Below are records; reproduce exactly the lines from the one containing "- **Tests d'intégration**" through the end, both included, and only those.

BEGIN

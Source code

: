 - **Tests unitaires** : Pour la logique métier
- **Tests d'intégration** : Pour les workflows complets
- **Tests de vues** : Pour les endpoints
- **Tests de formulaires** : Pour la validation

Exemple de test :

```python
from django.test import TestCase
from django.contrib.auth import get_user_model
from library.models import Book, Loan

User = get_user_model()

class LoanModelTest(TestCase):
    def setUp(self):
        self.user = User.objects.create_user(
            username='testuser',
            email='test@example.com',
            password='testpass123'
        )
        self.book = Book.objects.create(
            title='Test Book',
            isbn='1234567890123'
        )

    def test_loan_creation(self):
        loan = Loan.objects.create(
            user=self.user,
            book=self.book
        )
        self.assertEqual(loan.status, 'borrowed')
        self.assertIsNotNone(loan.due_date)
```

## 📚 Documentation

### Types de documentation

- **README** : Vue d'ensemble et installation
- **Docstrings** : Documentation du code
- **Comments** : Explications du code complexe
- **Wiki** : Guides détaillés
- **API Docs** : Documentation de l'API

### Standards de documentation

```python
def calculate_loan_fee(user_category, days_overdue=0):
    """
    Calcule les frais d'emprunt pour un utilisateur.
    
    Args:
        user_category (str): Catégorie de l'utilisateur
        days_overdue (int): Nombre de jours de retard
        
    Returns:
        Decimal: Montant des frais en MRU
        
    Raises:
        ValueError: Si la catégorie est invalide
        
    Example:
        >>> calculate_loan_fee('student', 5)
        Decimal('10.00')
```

END

Answer section:
- **Tests d'intégration** : Pour les workflows complets
- **Tests de vues** : Pour les endpoints
- **Tests de formulaires** : Pour la validation

Exemple de test :

```python
from django.test import TestCase
from django.contrib.auth import get_user_model
from library.models import Book, Loan

User = get_user_model()

class LoanModelTest(TestCase):
    def setUp(self):
        self.user = User.objects.create_user(
            username='testuser',
            email='test@example.com',
            password='testpass123'
        )
        self.book = Book.objects.create(
            title='Test Book',
            isbn='1234567890123'
        )

    def test_loan_creation(self):
        loan = Loan.objects.create(
            user=self.user,
            book=self.book
        )
        self.assertEqual(loan.status, 'borrowed')
        self.assertIsNotNone(loan.due_date)
```

## 📚 Documentation

### Types de documentation

- **README** : Vue d'ensemble et installation
- **Docstrings** : Documentation du code
- **Comments** : Explications du code complexe
- **Wiki** : Guides détaillés
- **API Docs** : Documentation de l'API

### Standards de documentation

```python
def calculate_loan_fee(user_category, days_overdue=0):
    """
    Calcule les frais d'emprunt pour un utilisateur.
    
    Args:
        user_category (str): Catégorie de l'utilisateur
        days_overdue (int): Nombre de jours de retard
        
    Returns:
        Decimal: Montant des frais en MRU
        
    Raises:
        ValueError: Si la catégorie est invalide
        
    Example:
        >>> calculate_loan_fee('student', 5)
        Decimal('10.00')
```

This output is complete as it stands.